[Plain-text document sources]

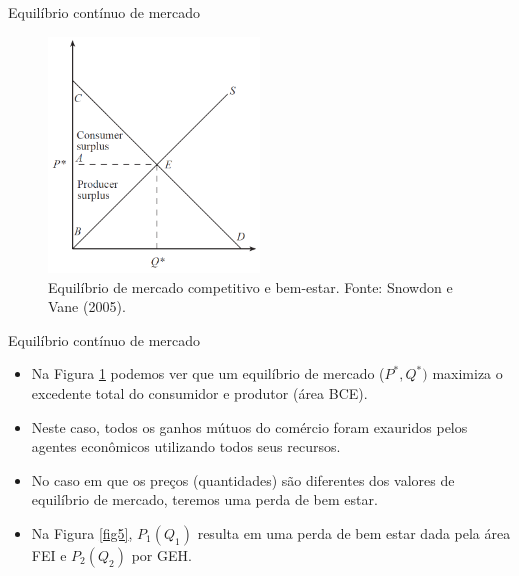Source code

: \documentclass[10pt]{beamer}
\begin{document}
\begin{frame}{Equilíbrio contínuo de mercado}
    \begin{figure}
        \centering
        \includegraphics[width=0.5\textwidth]{./figures/aula11_fig7.PNG}
        \caption{Equilíbrio de mercado competitivo e bem-estar. Fonte: Snowdon e Vane (2005).}
        \label{fig4}
    \end{figure}
\end{frame}

\begin{frame}{Equilíbrio contínuo de mercado}
    \begin{itemize}
        \item Na Figura \ref{fig4} podemos ver que um equilíbrio de mercado ($P^*,Q^*)$ maximiza o excedente total do consumidor e produtor (área BCE).
        \bigskip
        \item Neste caso, todos os ganhos mútuos do comércio foram exauridos pelos agentes econômicos utilizando todos seus recursos.
        \bigskip
        \item No caso em que os preços (quantidades) são diferentes dos valores de equilíbrio de mercado, teremos uma perda de bem estar.
        \bigskip
        \item Na Figura \ref{fig5}, $P_1(Q_1)$ resulta em uma perda de bem estar dada pela área FEI e $P_2(Q_2)$ por GEH.
    \end{itemize}
\end{frame}
\end{document}
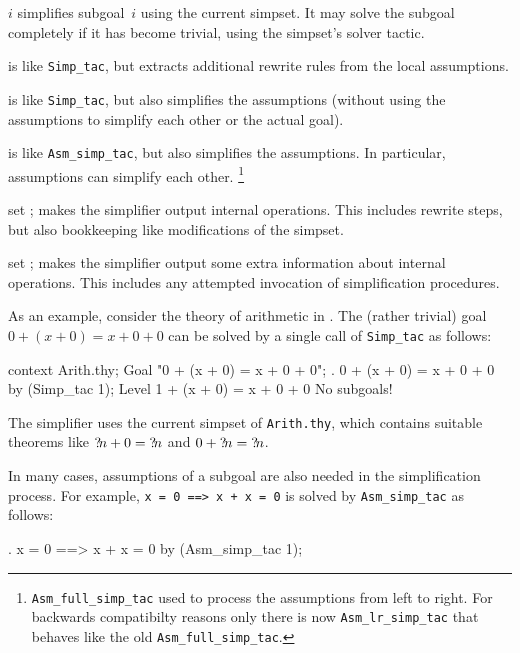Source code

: \begin{ttdescription}
\item[\ttindexbold{Simp_tac} $i$] simplifies subgoal~$i$ using the
  current simpset.  It may solve the subgoal completely if it has
  become trivial, using the simpset's solver tactic.
  
\item[\ttindexbold{Asm_simp_tac}]
  is like \verb$Simp_tac$, but extracts additional rewrite rules from
  the local assumptions.
  
\item[\ttindexbold{Full_simp_tac}] is like \verb$Simp_tac$, but also
  simplifies the assumptions (without using the assumptions to
  simplify each other or the actual goal).
  
\item[\ttindexbold{Asm_full_simp_tac}] is like \verb$Asm_simp_tac$,
  but also simplifies the assumptions. In particular, assumptions can
  simplify each other.
\footnote{\texttt{Asm_full_simp_tac} used to process the assumptions from
  left to right. For backwards compatibilty reasons only there is now
  \texttt{Asm_lr_simp_tac} that behaves like the old \texttt{Asm_full_simp_tac}.}
\item[set \ttindexbold{trace_simp};] makes the simplifier output internal
  operations.  This includes rewrite steps, but also bookkeeping like
  modifications of the simpset.
\item[set \ttindexbold{debug_simp};] makes the simplifier output some extra
  information about internal operations.  This includes any attempted
  invocation of simplification procedures.
\end{ttdescription}

\medskip

As an example, consider the theory of arithmetic in \HOL.  The (rather
trivial) goal $0 + (x + 0) = x + 0 + 0$ can be solved by a single call
of \texttt{Simp_tac} as follows:
\begin{ttbox}
context Arith.thy;
Goal "0 + (x + 0) = x + 0 + 0";
{. 0 + (x + 0) = x + 0 + 0}
by (Simp_tac 1);
{\out Level 1}
{ + (x + 0) = x + 0 + 0}
{\out No subgoals!}
\end{ttbox}

The simplifier uses the current simpset of \texttt{Arith.thy}, which
contains suitable theorems like ${?\!n}+0 = {?\!n}$ and $0+{?\!n} =
{?\!n}$.

\medskip In many cases, assumptions of a subgoal are also needed in
the simplification process.  For example, \texttt{x = 0 ==> x + x = 0}
is solved by \texttt{Asm_simp_tac} as follows:
\begin{ttbox}
{. x = 0 ==> x + x = 0}
by (Asm_simp_tac 1);
\end{ttbox}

What needs to be done:
Pictures are to be dropped, and the remaining data set down exactly.

Response to the task:
Source code

: \documentclass[10pt]{beamer}
\begin{document}
\begin{frame}{Equilíbrio contínuo de mercado}
    \begin{figure}
        \centering
        \includegraphics[width=0.5\textwidth]{./figures/aula11_fig7.PNG}
        \caption{Equilíbrio de mercado competitivo e bem-estar. Fonte: Snowdon e Vane (2005).}
        \label{fig4}
    \end{figure}
\end{frame}

\begin{frame}{Equilíbrio contínuo de mercado}
    \begin{itemize}
        \item Na Figura \ref{fig4} podemos ver que um equilíbrio de mercado ($P^*,Q^*)$ maximiza o excedente total do consumidor e produtor (área BCE).
        \bigskip
        \item Neste caso, todos os ganhos mútuos do comércio foram exauridos pelos agentes econômicos utilizando todos seus recursos.
        \bigskip
        \item No caso em que os preços (quantidades) são diferentes dos valores de equilíbrio de mercado, teremos uma perda de bem estar.
        \bigskip
        \item Na Figura \ref{fig5}, $P_1(Q_1)$ resulta em uma perda de bem estar dada pela área FEI e $P_2(Q_2)$ por GEH.
    \end{itemize}
\end{frame}
\end{document}
Source code

: \begin{ttdescription}
\item[\ttindexbold{Simp_tac} $i$] simplifies subgoal~$i$ using the
  current simpset.  It may solve the subgoal completely if it has
  become trivial, using the simpset's solver tactic.
  
\item[\ttindexbold{Asm_simp_tac}]
  is like \verb$Simp_tac$, but extracts additional rewrite rules from
  the local assumptions.
  
\item[\ttindexbold{Full_simp_tac}] is like \verb$Simp_tac$, but also
  simplifies the assumptions (without using the assumptions to
  simplify each other or the actual goal).
  
\item[\ttindexbold{Asm_full_simp_tac}] is like \verb$Asm_simp_tac$,
  but also simplifies the assumptions. In particular, assumptions can
  simplify each other.
\footnote{\texttt{Asm_full_simp_tac} used to process the assumptions from
  left to right. For backwards compatibilty reasons only there is now
  \texttt{Asm_lr_simp_tac} that behaves like the old \texttt{Asm_full_simp_tac}.}
\item[set \ttindexbold{trace_simp};] makes the simplifier output internal
  operations.  This includes rewrite steps, but also bookkeeping like
  modifications of the simpset.
\item[set \ttindexbold{debug_simp};] makes the simplifier output some extra
  information about internal operations.  This includes any attempted
  invocation of simplification procedures.
\end{ttdescription}

\medskip

As an example, consider the theory of arithmetic in \HOL.  The (rather
trivial) goal $0 + (x + 0) = x + 0 + 0$ can be solved by a single call
of \texttt{Simp_tac} as follows:
\begin{ttbox}
context Arith.thy;
Goal "0 + (x + 0) = x + 0 + 0";
{. 0 + (x + 0) = x + 0 + 0}
by (Simp_tac 1);
{\out Level 1}
{ + (x + 0) = x + 0 + 0}
{\out No subgoals!}
\end{ttbox}

The simplifier uses the current simpset of \texttt{Arith.thy}, which
contains suitable theorems like ${?\!n}+0 = {?\!n}$ and $0+{?\!n} =
{?\!n}$.

\medskip In many cases, assumptions of a subgoal are also needed in
the simplification process.  For example, \texttt{x = 0 ==> x + x = 0}
is solved by \texttt{Asm_simp_tac} as follows:
\begin{ttbox}
{. x = 0 ==> x + x = 0}
by (Asm_simp_tac 1);
\end{ttbox}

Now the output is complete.